## Directions
The line with "That in some" marks the start; write out that line and all following lines through the end of the listing, exactly.

## Data to process
*** Begin section ***
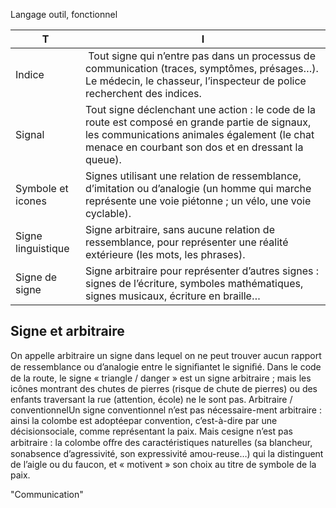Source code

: Langage outil, fonctionnel

T|I
---|---
Indice| Tout signe qui n’entre pas dans un processus de communication (traces, symptômes, présages…). Le médecin, le chasseur, l’inspecteur de police recherchent des indices.
Signal|Tout signe déclenchant une action : le code de la route est composé en grande partie de signaux, les communications animales également (le chat menace en courbant son dos et en dressant la queue). 
Symbole et icones | Signes utilisant une relation de ressemblance, d’imitation ou d’analogie (un homme qui marche représente une voie piétonne ; un vélo, une voie cyclable). 
Signe linguistique|Signe arbitraire, sans aucune relation de ressemblance, pour représenter une réalité extérieure (les mots, les phrases). 
Signe de signe|Signe arbitraire pour représenter d’autres signes : signes de l’écriture, symboles mathématiques, signes musicaux, écriture en braille…

## Signe et arbitraire
On appelle arbitraire un signe dans lequel on ne peut trouver aucun rapport de ressemblance ou d’analogie entre le signiﬁantet le signiﬁé. Dans le code de la route, le signe « triangle / danger » est un signe arbitraire ; mais les icônes montrant des chutes de pierres (risque de chute de pierres) ou des enfants traversant la rue (attention, école) ne le sont pas. Arbitraire / conventionnelUn signe conventionnel n’est pas nécessaire-ment arbitraire : ainsi la colombe est adoptéepar convention, c’est-à-dire par une décisionsociale, comme représentant la paix. Mais cesigne n’est pas arbitraire : la colombe oﬀre des caractéristiques naturelles (sa blancheur, sonabsence d’agressivité, son expressivité amou-reuse…) qui la distinguent de l’aigle ou du faucon, et « motivent » son choix au titre de symbole de la paix.

"Communication"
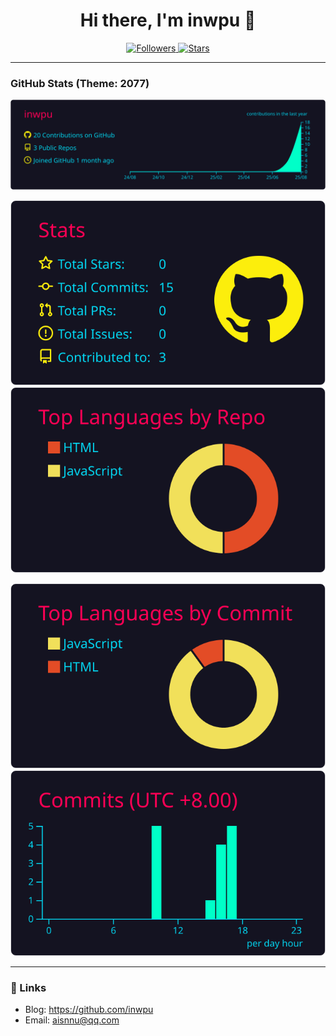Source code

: <h1 align="center">Hi there, I'm inwpu 👋</h1>

<p align="center">
  <a href="https://github.com/inwpu?tab=followers">
    <img alt="Followers" src="https://img.shields.io/github/followers/inwpu?label=Followers&style=for-the-badge">
  </a>
  <a href="https://github.com/inwpu">
    <img alt="Stars" src="https://img.shields.io/github/stars/inwpu?affiliations=OWNER&style=for-the-badge">
  </a>
</p>

---

### GitHub Stats (Theme: 2077)

<!-- 这些卡片由 Actions 自动生成到 profile-summary-card-output/2077/ 目录下 -->
<p align="center">
  <img src="https://raw.githubusercontent.com/inwpu/inwpu/main/profile-summary-card-output/2077/0-profile-details.svg" />
</p>
<p align="center">
  <img src="https://raw.githubusercontent.com/inwpu/inwpu/main/profile-summary-card-output/2077/3-stats.svg" />
  <img src="https://raw.githubusercontent.com/inwpu/inwpu/main/profile-summary-card-output/2077/1-repos-per-language.svg" />
</p>
<p align="center">
  <img src="https://raw.githubusercontent.com/inwpu/inwpu/main/profile-summary-card-output/2077/2-most-commit-language.svg" />
  <img src="https://raw.githubusercontent.com/inwpu/inwpu/main/profile-summary-card-output/2077/4-productive-time.svg" />
</p>

---

<!--
### 📈 Lightweight alt (github-readme-stats)
![GitHub Stats](https://github-readme-stats.vercel.app/api?username=inwpu&show_icons=true&include_all_commits=true&count_private=true&theme=radical)
![Top Langs](https://github-readme-stats.vercel.app/api/top-langs/?username=inwpu&layout=compact&langs_count=8&theme=radical)
-->

### 🔗 Links
- Blog: https://github.com/inwpu
- Email: aisnnu@qq.com

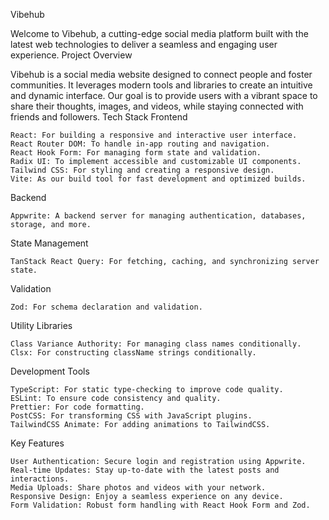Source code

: Vibehub

Welcome to Vibehub, a cutting-edge social media platform built with the latest web technologies to deliver a seamless and engaging user experience.
Project Overview

Vibehub is a social media website designed to connect people and foster communities. It leverages modern tools and libraries to create an intuitive and dynamic interface. Our goal is to provide users with a vibrant space to share their thoughts, images, and videos, while staying connected with friends and followers.
Tech Stack
Frontend

    React: For building a responsive and interactive user interface.
    React Router DOM: To handle in-app routing and navigation.
    React Hook Form: For managing form state and validation.
    Radix UI: To implement accessible and customizable UI components.
    Tailwind CSS: For styling and creating a responsive design.
    Vite: As our build tool for fast development and optimized builds.

Backend

    Appwrite: A backend server for managing authentication, databases, storage, and more.

State Management

    TanStack React Query: For fetching, caching, and synchronizing server state.

Validation

    Zod: For schema declaration and validation.

Utility Libraries

    Class Variance Authority: For managing class names conditionally.
    Clsx: For constructing className strings conditionally.

Development Tools

    TypeScript: For static type-checking to improve code quality.
    ESLint: To ensure code consistency and quality.
    Prettier: For code formatting.
    PostCSS: For transforming CSS with JavaScript plugins.
    TailwindCSS Animate: For adding animations to TailwindCSS.

Key Features

    User Authentication: Secure login and registration using Appwrite.
    Real-time Updates: Stay up-to-date with the latest posts and interactions.
    Media Uploads: Share photos and videos with your network.
    Responsive Design: Enjoy a seamless experience on any device.
    Form Validation: Robust form handling with React Hook Form and Zod.
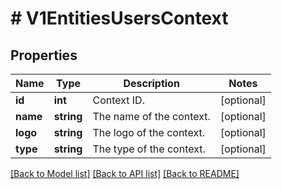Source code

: # # V1EntitiesUsersContext

## Properties

Name | Type | Description | Notes
------------ | ------------- | ------------- | -------------
**id** | **int** | Context ID. | [optional]
**name** | **string** | The name of the context. | [optional]
**logo** | **string** | The logo of the context. | [optional]
**type** | **string** | The type of the context. | [optional]

[[Back to Model list]](../../README.md#models) [[Back to API list]](../../README.md#endpoints) [[Back to README]](../../README.md)

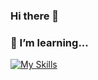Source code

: ### Hi there 👋

### 🌱 I’m learning...

[![My Skills](https://skillicons.dev/icons?i=js,ts,html,css,sass,react,nextjs,prisma,nestjs,ruby,rails,php,laravel,git,docker)](https://skillicons.dev)
<!--<p><img align="left" src="https://github-readme-stats.vercel.app/api/top-langs?username=rina-kondo&show_icons=true&locale=en&layout=compact" alt="rina-kondo" /></p>--!>


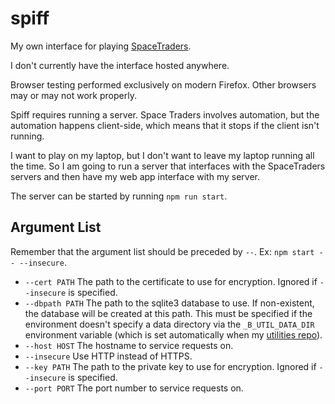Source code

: # spiff
My own interface for playing [SpaceTraders](https://spacetraders.io/).

I don't currently have the interface hosted anywhere.

Browser testing performed exclusively on modern Firefox.
Other browsers may or may not work properly.

Spiff requires running a server. Space Traders involves automation, but the automation happens
client-side, which means that it stops if the client isn't running.

I want to play on my laptop, but I don't want to leave my laptop running all the time.
So I am going to run a server that interfaces with the SpaceTraders servers and then have my web
app interface with my server.

The server can be started by running `npm run start`.

## Argument List
Remember that the argument list should be preceded by `--`. Ex: `npm start -- --insecure`.

 - `--cert PATH` The path to the certificate to use for encryption. Ignored if `--insecure` is
   specified.
 - `--dbpath PATH` The path to the sqlite3 database to use. If non-existent, the database will be
   created at this path. This must be specified if the environment doesn't specify a data directory
   via the `_B_UTIL_DATA_DIR` environment variable (which is set automatically when my
   [utilities repo](https://github.com/bytesized/utilities)).
 - `--host HOST` The hostname to service requests on.
 - `--insecure` Use HTTP instead of HTTPS.
 - `--key PATH` The path to the private key to use for encryption. Ignored if `--insecure` is
   specified.
 - `--port PORT` The port number to service requests on.
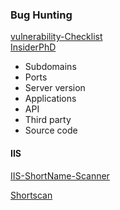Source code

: ### Bug Hunting

[vulnerability-Checklist](https://github.com/Az0x7/vulnerability-Checklist/tree/main) <br>
[InsiderPhD](https://www.youtube.com/@InsiderPhD/videos)

- Subdomains
- Ports
- Server version
- Applications
- API
- Third party
- Source code

#### IIS

[IIS-ShortName-Scanner](https://github.com/irsdl/iis-shortname-scanner)

[Shortscan](https://github.com/bitquark/shortscan)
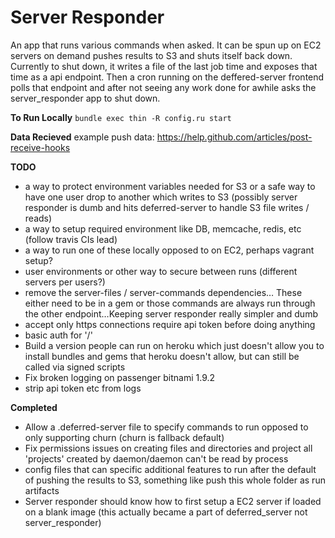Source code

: Server Responder
===

An app that runs various commands when asked. It can be spun up on EC2 servers on demand pushes results to S3 and shuts itself back down. Currently to shut down, it writes a file of the last job time and exposes that time as a api endpoint. Then a cron running on the deffered-server frontend polls that endpoint and after not seeing any work done for awhile asks the server_responder app to shut down.

__To Run Locally__
`bundle exec thin -R config.ru start`

__Data Recieved__
  example push data: https://help.github.com/articles/post-receive-hooks

__TODO__

  * a way to protect environment variables needed for S3 or a safe way to have one user drop to another which writes to S3 (possibly server responder is dumb and hits deferred-server to handle S3 file writes / reads)
  * a way to setup required environment like DB, memcache, redis, etc (follow travis CIs lead)
  * a way to run one of these locally opposed to on EC2, perhaps vagrant setup?
  * user environments or other way to secure between runs (different servers per users?)
  * remove the server-files / server-commands dependencies… These either need to be in a gem or those commands are always run through the other endpoint…Keeping server responder really simpler and dumb
  * accept only https connections require api token before doing anything
  * basic auth for '/'
  * Build a version people can run on heroku which just doesn't allow you to install bundles and gems that heroku doesn't allow, but can still be called via signed scripts
  * Fix broken logging on passenger bitnami 1.9.2
  * strip api token etc from logs

__Completed__

  * Allow a .deferred-server file to specify commands to run opposed to only supporting churn (churn is fallback default)
  * Fix permissions issues on creating files and directories and project all 'projects' created by daemon/daemon can't be read by process
  * config files that can specific additional features to run after the default of pushing the results to S3, something like push this whole folder as run artifacts
  * Server responder should know how to first setup a EC2 server if loaded on a blank image (this actually became a part of deferred_server not server_responder)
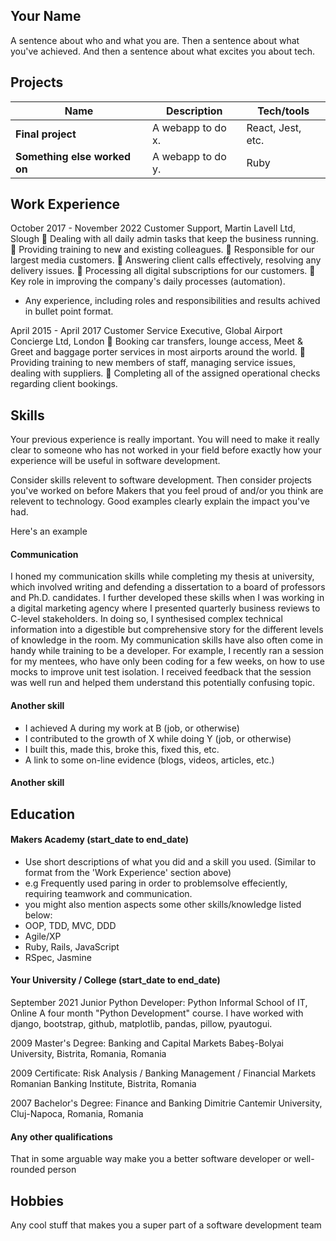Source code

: ## Your Name

A sentence about who and what you are. Then a sentence about what you've achieved. And then a sentence about what excites you about tech.

## Projects

| Name                         | Description       | Tech/tools        |
| ---------------------------- | ----------------- | ----------------- |
| **Final project**            | A webapp to do x. | React, Jest, etc. |
| **Something else worked on** | A webapp to do y. | Ruby              |

## Work Experience

October 2017 - November 2022
Customer Support, Martin Lavell Ltd, Slough
 Dealing with all daily admin tasks that keep the business running.
 Providing training to new and existing colleagues.
 Responsible for our largest media customers.
 Answering client calls effectively, resolving any delivery issues.
 Processing all digital subscriptions for our customers.
 Key role in improving the company's daily processes (automation).
- Any experience, including roles and responsibilities and results achived in bullet point format.

April 2015 - April 2017
Customer Service Executive, Global Airport Concierge 
Ltd, London
 Booking car transfers, lounge access, Meet & Greet and baggage 
porter services in most airports around the world.
 Providing training to new members of staff, managing service issues, 
dealing with suppliers.
 Completing all of the assigned operational checks regarding client 
bookings.

## Skills

Your previous experience is really important. You will need to make it really clear to someone who has not worked in your field before exactly how your experience will be useful in software development.

Consider skills relevent to software development. Then consider projects you've worked on before Makers that you feel proud of and/or you think are relevent to technology. Good examples clearly explain the impact you've had. 


Here's an example

#### Communication
I honed my communication skills while completing my thesis at university, which involved writing and defending a dissertation to a board of professors and Ph.D. candidates. I further developed these skills when I was working in a digital marketing agency where I presented quarterly business reviews to C-level stakeholders. In doing so, I synthesised complex technical information into a digestible but comprehensive story for the different levels of knowledge in the room. My communication skills have also often come in handy while training to be a developer. For example, I recently ran a session for my mentees, who have only been coding for a few weeks, on how to use mocks to improve unit test isolation. I received feedback that the session was well run and helped them understand this potentially confusing topic.

#### Another skill

- I achieved A during my work at B (job, or otherwise)
- I contributed to the growth of X while doing Y (job, or otherwise)
- I built this, made this, broke this, fixed this, etc.
- A link to some on-line evidence (blogs, videos, articles, etc.)

#### Another skill


## Education

#### Makers Academy (start_date to end_date)
- Use short descriptions of what you did and a skill you used. (Similar to format from the 'Work Experience' section above)
- e.g Frequently used paring in order to problemsolve effeciently, requiring teamwork and communication.
- you might also mention aspects some other skills/knowledge listed below: 
- OOP, TDD, MVC, DDD
- Agile/XP
- Ruby, Rails, JavaScript
- RSpec, Jasmine

#### Your University / College (start_date to end_date)

September 2021
Junior Python Developer: Python
Informal School of IT, Online
A four month "Python 
Development" course. I have 
worked with django, bootstrap, 
github, matplotlib, pandas, pillow, 
pyautogui.

2009
Master's Degree: Banking and 
Capital Markets
Babeş-Bolyai University, Bistrita, 
Romania, Romania

2009
Certificate: Risk Analysis / Banking 
Management / Financial Markets
Romanian Banking Institute, 
Bistrita, Romania

2007
Bachelor's Degree: Finance and 
Banking
Dimitrie Cantemir University, 
Cluj-Napoca, Romania, Romania

#### Any other qualifications

That in some arguable way make you a better software developer or well-rounded person

## Hobbies

Any cool stuff that makes you a super part of a software development team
*** End section ***
## Task response
That in some arguable way make you a better software developer or well-rounded person

## Hobbies

Any cool stuff that makes you a super part of a software development team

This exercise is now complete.